Anyway that's all the bad out of the way! Now the good and the neutral and the just miscellaneous!
Its still nervewracking having to shower in a shared house but they have a cool walk-in shower and ive never tried one of those so it was vaguely interesting. And im allowed to take my showers early at 6am to minimize the chance of anyone else trying to use the door, lol. My biggest fear is having some staff member walk in on me when im naked like back in that homeless hostel. Oh or that time in the homeless hostel where the teenage boys filled the entire bathroom with inflated condoms wall to wall. Like wow so much damn effort to prank the stupid nervous bunni who probably would have been embarassed by literally anything else. Man this place is bringing so many memories of that homeless hostel but at least this time its a place specifically for sick people and they know i'm anxious doing shared cooking and board games and whatever so they dont make fun of me for it. But in a lot of ways that hostel had more freedoms too.. *shrug*
Anyway! A good! I get to have cooking lesson!! I know literally nothing about cooking and now i get to know several thing!! This nice doctor called Josie taught me how to make an omelette and i tasted ham for the first time!
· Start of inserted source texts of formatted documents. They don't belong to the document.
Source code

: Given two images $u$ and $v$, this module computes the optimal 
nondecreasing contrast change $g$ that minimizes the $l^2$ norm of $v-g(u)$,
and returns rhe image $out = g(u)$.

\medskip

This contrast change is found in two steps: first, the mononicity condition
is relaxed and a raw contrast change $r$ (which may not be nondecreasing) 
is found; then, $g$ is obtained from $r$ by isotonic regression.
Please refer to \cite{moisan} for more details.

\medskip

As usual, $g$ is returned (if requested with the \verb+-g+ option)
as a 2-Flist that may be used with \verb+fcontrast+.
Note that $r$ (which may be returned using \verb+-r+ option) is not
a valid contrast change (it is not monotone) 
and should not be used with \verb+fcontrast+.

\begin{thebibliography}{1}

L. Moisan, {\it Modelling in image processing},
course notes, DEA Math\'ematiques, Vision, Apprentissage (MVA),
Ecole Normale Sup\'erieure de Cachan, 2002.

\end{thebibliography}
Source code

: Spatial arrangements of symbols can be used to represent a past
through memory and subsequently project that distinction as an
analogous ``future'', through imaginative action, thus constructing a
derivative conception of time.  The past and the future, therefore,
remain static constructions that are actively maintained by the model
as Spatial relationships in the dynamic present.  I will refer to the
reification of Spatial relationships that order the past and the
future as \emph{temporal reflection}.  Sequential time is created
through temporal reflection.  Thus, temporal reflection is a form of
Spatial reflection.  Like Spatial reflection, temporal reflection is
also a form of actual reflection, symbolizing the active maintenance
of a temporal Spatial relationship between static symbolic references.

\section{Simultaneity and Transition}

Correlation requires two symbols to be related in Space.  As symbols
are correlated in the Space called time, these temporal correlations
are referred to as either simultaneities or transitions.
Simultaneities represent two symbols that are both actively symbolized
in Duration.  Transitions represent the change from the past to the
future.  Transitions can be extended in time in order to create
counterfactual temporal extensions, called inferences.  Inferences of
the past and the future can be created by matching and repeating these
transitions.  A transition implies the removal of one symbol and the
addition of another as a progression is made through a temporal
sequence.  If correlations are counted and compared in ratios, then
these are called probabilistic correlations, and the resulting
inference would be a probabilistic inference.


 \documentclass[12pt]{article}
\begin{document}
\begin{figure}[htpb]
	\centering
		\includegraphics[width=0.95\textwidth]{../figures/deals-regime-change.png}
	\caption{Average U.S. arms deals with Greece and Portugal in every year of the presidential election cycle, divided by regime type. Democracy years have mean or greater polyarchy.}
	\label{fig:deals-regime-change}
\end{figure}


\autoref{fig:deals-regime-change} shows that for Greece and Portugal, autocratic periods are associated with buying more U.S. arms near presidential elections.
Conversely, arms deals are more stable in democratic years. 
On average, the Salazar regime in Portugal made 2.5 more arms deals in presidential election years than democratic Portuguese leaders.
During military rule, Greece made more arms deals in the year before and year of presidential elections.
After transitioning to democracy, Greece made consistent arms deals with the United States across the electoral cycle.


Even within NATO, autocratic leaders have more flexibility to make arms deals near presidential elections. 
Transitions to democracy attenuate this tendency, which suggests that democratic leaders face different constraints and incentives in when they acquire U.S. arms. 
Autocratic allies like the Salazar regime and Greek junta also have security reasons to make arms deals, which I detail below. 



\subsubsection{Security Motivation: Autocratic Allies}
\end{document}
That is just how limited my life experiences are, lol. Oh and they want me to say that she's a 'mental health worker' not a doctor, but its all real confusing?? Like they have the staff that look after you and then the only ones we're supposed to call doctors are the ones who actually have the authority to prescribe pills and diagnosies. But like if youre in a hospital you'd call them all doctors, not just the actual surgeon? Or i guess theyre kinda like nursing home staff?? But they cant be support workers cos support workers are specific government assigned inspector type guys like Richard who only meet with you once a week.and i have to remember to not call him a social worker either cos social workers only work with family and custody related stuff. I dunno?? Basically the medical industry has a lot of names that dont really describe what the actual thing is, lol. Anyway the ham omelette was great and now im gonna try and remember so i can try and make it myself next time! HAM ACCOMPLISHED
Also i played bingo with a few other patients and it was fun but funny that i lost 6 times in a row when there were only 3 of us. I got a consolation prize of a pack of neon highlighter pens so hell yeah!!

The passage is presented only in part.